Exercise description:
Copy each line of the data beneath in which the word "that" appears.

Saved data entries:
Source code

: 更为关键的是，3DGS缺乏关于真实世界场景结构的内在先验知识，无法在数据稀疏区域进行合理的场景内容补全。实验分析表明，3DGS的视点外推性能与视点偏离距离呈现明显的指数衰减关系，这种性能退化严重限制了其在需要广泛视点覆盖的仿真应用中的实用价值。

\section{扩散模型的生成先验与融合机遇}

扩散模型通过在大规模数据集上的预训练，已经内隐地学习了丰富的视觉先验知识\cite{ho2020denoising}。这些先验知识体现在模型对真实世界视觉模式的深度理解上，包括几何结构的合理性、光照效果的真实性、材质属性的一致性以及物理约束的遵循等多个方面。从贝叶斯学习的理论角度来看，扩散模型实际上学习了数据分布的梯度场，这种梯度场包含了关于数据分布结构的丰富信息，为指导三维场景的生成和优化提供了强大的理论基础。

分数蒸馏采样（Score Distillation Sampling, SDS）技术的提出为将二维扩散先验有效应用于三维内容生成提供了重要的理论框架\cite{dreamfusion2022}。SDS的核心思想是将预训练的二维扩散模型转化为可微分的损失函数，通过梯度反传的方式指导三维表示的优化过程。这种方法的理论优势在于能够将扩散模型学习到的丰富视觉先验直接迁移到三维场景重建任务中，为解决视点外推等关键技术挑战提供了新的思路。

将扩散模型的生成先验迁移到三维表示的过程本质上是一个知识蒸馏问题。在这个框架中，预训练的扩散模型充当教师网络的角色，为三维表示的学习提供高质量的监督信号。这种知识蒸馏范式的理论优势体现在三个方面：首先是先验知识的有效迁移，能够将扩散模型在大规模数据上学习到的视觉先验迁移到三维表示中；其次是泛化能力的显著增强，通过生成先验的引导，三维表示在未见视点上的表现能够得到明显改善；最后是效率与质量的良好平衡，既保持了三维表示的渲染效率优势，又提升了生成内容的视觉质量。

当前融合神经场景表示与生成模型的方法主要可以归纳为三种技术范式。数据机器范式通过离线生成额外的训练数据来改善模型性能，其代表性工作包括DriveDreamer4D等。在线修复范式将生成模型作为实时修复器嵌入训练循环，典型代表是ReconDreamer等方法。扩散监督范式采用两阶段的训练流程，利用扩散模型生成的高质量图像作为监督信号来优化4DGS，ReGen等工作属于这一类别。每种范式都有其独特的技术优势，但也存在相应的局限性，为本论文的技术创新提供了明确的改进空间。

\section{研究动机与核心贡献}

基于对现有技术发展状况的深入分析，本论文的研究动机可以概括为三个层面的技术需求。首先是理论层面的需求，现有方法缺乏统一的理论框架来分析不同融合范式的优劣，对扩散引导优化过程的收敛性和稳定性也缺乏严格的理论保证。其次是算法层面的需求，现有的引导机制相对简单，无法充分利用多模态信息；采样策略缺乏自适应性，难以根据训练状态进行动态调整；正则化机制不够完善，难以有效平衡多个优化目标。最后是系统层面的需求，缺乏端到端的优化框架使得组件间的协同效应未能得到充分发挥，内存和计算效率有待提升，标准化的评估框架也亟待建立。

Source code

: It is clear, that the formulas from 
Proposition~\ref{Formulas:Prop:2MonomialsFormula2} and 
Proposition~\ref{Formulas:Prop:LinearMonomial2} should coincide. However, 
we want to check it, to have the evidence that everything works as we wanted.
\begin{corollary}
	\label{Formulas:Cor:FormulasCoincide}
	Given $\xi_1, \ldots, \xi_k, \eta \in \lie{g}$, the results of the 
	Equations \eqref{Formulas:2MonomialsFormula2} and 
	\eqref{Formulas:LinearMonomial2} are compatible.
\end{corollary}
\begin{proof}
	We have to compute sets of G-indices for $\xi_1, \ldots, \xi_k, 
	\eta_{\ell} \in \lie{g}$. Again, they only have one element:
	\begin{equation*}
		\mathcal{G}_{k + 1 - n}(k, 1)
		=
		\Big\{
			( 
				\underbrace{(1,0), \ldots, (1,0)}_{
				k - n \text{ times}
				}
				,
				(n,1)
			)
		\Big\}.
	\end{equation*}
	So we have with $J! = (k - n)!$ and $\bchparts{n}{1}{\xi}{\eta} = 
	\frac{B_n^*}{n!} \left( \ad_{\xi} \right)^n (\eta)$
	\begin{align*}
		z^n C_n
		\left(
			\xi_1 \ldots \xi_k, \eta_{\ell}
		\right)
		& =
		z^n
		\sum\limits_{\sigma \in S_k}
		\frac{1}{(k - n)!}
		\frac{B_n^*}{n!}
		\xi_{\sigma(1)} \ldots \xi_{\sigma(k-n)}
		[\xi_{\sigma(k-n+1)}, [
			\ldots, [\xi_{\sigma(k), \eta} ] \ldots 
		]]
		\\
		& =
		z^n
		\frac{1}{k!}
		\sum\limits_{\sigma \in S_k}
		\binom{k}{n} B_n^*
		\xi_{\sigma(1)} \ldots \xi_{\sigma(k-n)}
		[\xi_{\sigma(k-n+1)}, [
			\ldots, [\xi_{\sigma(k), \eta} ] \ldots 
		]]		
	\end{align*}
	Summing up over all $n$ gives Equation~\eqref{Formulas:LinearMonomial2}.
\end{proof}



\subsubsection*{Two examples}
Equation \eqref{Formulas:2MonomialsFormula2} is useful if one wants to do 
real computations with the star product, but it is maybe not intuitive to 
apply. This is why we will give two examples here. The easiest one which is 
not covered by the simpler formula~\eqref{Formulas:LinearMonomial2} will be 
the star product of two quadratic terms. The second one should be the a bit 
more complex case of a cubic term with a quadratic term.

Result of the exercise:
: It is clear, that the formulas from 
we want to check it, to have the evidence that everything works as we wanted.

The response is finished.